(Stored records)
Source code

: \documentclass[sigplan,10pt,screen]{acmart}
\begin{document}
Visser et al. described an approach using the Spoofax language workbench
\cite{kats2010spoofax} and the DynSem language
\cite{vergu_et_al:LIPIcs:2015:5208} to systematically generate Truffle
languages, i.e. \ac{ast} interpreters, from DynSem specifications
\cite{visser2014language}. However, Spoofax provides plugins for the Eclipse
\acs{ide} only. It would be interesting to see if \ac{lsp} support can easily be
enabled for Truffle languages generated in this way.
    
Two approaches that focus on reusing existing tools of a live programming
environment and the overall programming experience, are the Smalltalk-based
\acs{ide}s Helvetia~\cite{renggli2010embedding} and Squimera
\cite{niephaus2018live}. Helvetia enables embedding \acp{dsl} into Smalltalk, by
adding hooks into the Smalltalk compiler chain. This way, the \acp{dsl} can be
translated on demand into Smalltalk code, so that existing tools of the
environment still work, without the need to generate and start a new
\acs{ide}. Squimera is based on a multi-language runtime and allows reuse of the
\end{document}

● Exercise requirements
Repeat the records above exactly, with nothing left out.

● Your solution
Source code

: \documentclass[sigplan,10pt,screen]{acmart}
\begin{document}
Visser et al. described an approach using the Spoofax language workbench
\cite{kats2010spoofax} and the DynSem language
\cite{vergu_et_al:LIPIcs:2015:5208} to systematically generate Truffle
languages, i.e. \ac{ast} interpreters, from DynSem specifications
\cite{visser2014language}. However, Spoofax provides plugins for the Eclipse
\acs{ide} only. It would be interesting to see if \ac{lsp} support can easily be
enabled for Truffle languages generated in this way.
    
Two approaches that focus on reusing existing tools of a live programming
environment and the overall programming experience, are the Smalltalk-based
\acs{ide}s Helvetia~\cite{renggli2010embedding} and Squimera
\cite{niephaus2018live}. Helvetia enables embedding \acp{dsl} into Smalltalk, by
adding hooks into the Smalltalk compiler chain. This way, the \acp{dsl} can be
translated on demand into Smalltalk code, so that existing tools of the
environment still work, without the need to generate and start a new
\acs{ide}. Squimera is based on a multi-language runtime and allows reuse of the
\end{document}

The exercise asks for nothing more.